DESCRIPTION (provided by applicant): A microorganism's response to a harsh environment is characterized by genome-wide changes in gene expression orchestrated by factors that exert a global influence over transcription. These factors are important virulence determinants in pathogenic bacteria because they control the cell's response to the bacteriocidal conditions, such as oxidative stress, imposed by the host's immune systems. A protein from Bacillus subtilis, Spx, both negatively and positively controls transcription over a genome-wide scale in response to oxidative stress. Spx is conserved among low GC Gram-positive bacteria, bears a CXXC motif resembling an active site found in redox factors such as thioredoxin, and is controlled proteolytically by the ATP-dependent protease, C1pXP. In an oxidative environment, Spx affects transcription by interacting with the C-terminal domain of the RNA polymerase (RNAP) alpha subunit (alphaCTD), but it does not itself bind to DNA. The goal of the proposed project is to understand how Spx exerts both negative and positive transcriptional control, and how Spx concentration is regulated. The hypothesis that Spx competes for sites on alphaCTD that are targeted by transcription activators will be tested by conducting mutational analysis to identify activator and Spx interaction surfaces on alphaCTD. Spx-dependent positive control will be studied by determining the composition of the Spx-RNAP transcription complex using DNA-protein crosslinking and suppressor analysis. To further understand the redox control of Spx, the activation and repression activities of mutant versions having residue substitutions in the CXXC motif will be analyzed by in vitro transcription experiments. Thiol-specific reagents and mass spectrometry will be used to identify putative modifications of the Cys residues in the active form of Spx. The transcriptional control of the oxidative stress-induced spx gene will be studied by identifying both cis-acting and trans-acting regulatory factors. Spx proteolytic control will be studied by determining if the Zn-finger domain of the C1pX subunit of C1pXP is the site of redoxdependent regulation. The effects of oxidants on Zn release and C1pXP activity will be determined in vitro.

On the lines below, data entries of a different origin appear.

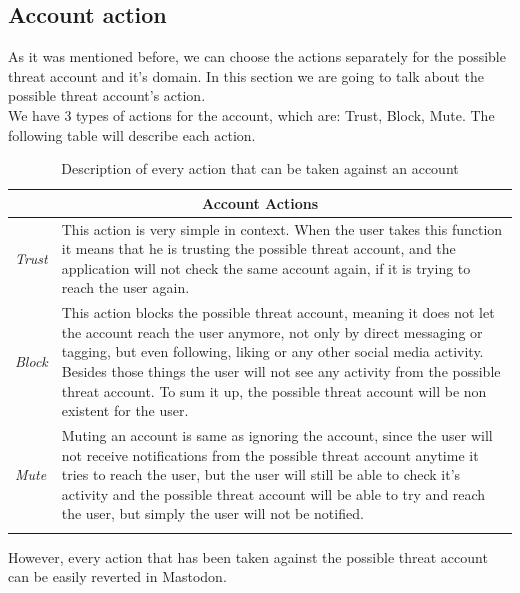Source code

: \subsection{Account action}
As it was mentioned before, we can choose the actions separately for the possible threat account and it's
domain. In this section we are going to talk about the possible threat account's action.
\\[5pt]
We have 3 types of actions for the account, which are: Trust, Block, Mute.
The following table will describe each action.
\begin{center}
	\begin{longtable}{ | p{} | p{} | }
		
		\hline
		\multicolumn{2}{|c|}{\textbf{Account Actions}}
		\\ \hline
		

		\hline
		\endfirsthead %
		
		\hline
		\hline
		\endhead %
		
		\hline
		\endfoot %
		
		\endlastfoot %
		
		\emph{Trust}
		& This action is very simple in context. When the user takes this function it means
		that he is trusting the possible threat account, and the application will not check the same account again, if it is trying to reach the user again.
		\\ \hline
		
		\emph{Block}
		& This action blocks the possible threat account, meaning it does not let the account reach the user anymore, not only by direct messaging or tagging, but even following, liking or any other social media activity. Besides those things the user will not see any activity from the possible threat account. To sum it up, the possible threat account will be non existent for the user.
		\\ \hline
		
		\emph{Mute}
		& Muting an account is same as ignoring the account, since the user will not receive notifications from the possible threat account anytime it tries to reach the user, but the user will still be able to check it's activity and the possible threat account will be able to try and reach the user, but simply the user will not be notified.
		\\ \hline
		
		\caption{Description of every action that can be taken against an account}
		\label{tab:account_ac_d}		
	\end{longtable}
\end{center}
However, every action that has been taken against the possible threat account can be easily reverted in Mastodon.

描述（由申请人提供）：微生物对恶劣环境的反应的特征是基因表达的全基因组变化，这些变化是由对转录产生全局影响的因素精心策划的。这些因子是致病菌重要的毒力决定因素，因为它们控制细胞对杀菌条件的反应，例如宿主免疫系统施加的氧化应激。来自枯草芽孢杆菌的一种蛋白质 Spx 可以在全基因组范围内负向和正向控制转录，以响应氧化应激。 Spx 在低 GC 革兰氏阳性细菌中是保守的，具有 CXXC 基序，类似于硫氧还蛋白等氧化还原因子中的活性位点，并由 ATP 依赖性蛋白酶 C1pXP 进行蛋白水解控制。在氧化环境中，Spx 通过与 RNA 聚合酶 (RNAP) α 亚基 (alphaCTD) 的 C 端结构域相互作用来影响转录，但它本身不与 DNA 结合。该项目的目标是了解 Spx 如何发挥负转录控制和正转录控制，以及 Spx 浓度如何调节。 Spx 竞争 alphaCTD 上转录激活剂靶向位点的假设将通过进行突变分析来测试，以识别 alphaCTD 上的激活剂和 Spx 相互作用表面。 Spx 依赖性阳性对照将通过使用 DNA-蛋白质交联和抑制分析确定 Spx-RNAP 转录复合物的组成来研究。为了进一步了解Spx的氧化还原控制，将通过体外转录实验分析CXXC基序中具有残基取代的突变体版本的激活和抑制活性。硫醇特异性试剂和质谱将用于鉴定 Spx 活性形式中 Cys 残基的假定修饰。将通过鉴定顺式作用和反式作用调节因子来研究氧化应激诱导的 spx 基因的转录控制。通过确定 C1pXP 的 C1pX 亚基的 Zn 指结构域是否是氧化还原依赖性调节位点来研究 Spx 蛋白水解控制。氧化剂对 Zn 释放和 C1pXP 活性的影响将在体外测定。